The recommendation, one of 19 the panel made, is expected to go into effect in September.

The recommendations are almost certain to come under scrutiny by the Patrolmen's Benevolent Association, which had no comment yesterday.

The Detectives Endowment Association lashed out at the plan to test officers for alcohol.

"We will fight the constitutionality of it," DEA president Michael Palladino said.

Other key recommendations go to the heart of what police sources have described as a tactical breakdown the night Bell was killed and two of his friends were critically wounded.

After the shooting, sources told Newsday that Lt. Gary Napoli was caught flat-footed when Det. Gescard Isnora started following Bell and his friends, Trent Benefield and Joseph Guzman, because he suspected Guzman was going to get a gun to settle an argument. No gun was ever found.

The recommendations include better training for supervisors of undercover operations.

The panel also recommended that officers in marked police cars be kept on standby. Guzman and Benefield, who were in Bell's car, both have said they thought the officers who confronted them and fired a total of 50 shots were trying to carjack or rob them. Bell, they have said, tried to drive off when Isnora approached his car because he did not know Isnora was a cop.

Police sources have said the officers identified themselves, but the sources also have said that if patrol officers had been made aware of the undercover operation beforehand their presence at the scene might have prevented the shooting.
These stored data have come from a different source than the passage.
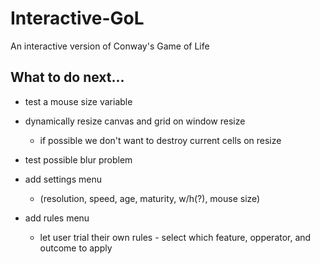 # Interactive-GoL
An interactive version of Conway's Game of Life




## What to do next...

- test a mouse size variable

- dynamically resize canvas and grid on window resize
    - if possible we don't want to destroy current cells on resize

- test possible blur problem

- add settings menu
    - (resolution, speed, age, maturity, w/h(?), mouse size)

- add rules menu
    - let user trial their own rules - select which feature, opperator, and outcome to apply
Isnora and Det. Michael Oliver have been charged with manslaughter in Bell's death. Det. Marc Cooper is charged with reckless endangerment.

Staff writer Anthony M. DeStefano contributed to this story.


Some of the 19 recommendations from the special panel to review NYPD undercover procedures in the wake of the Sean Bell shooting.

Require a Breathalyzer test in all cases in which an officer is involved in a firearms discharge incident, on duty or off duty, which results in injury or death.

Provide periodic psychological screening and counseling for active undercover officers whose assignments are the most stressful in the NYPD and provide training for managing stress.

Enhance scenario-based training for undercovers through the use of professional actors.

Develop a community outreach program that educates the public about the risks, challenges and necessity of undercover operations.

Require tactical plans for undercover operations to include relevant information about the neighborhood in which the operation will take place.

Clarify NYPD procedures regarding the consumption of alcohol by undercover officers during operations - a limit of two drinks per tour - and provide training on ways to avoid drinking when pressured to do so by subjects.

Design a standard, readily identifiable, highly reflective jacket for officers' use when involved in plainclothes operations.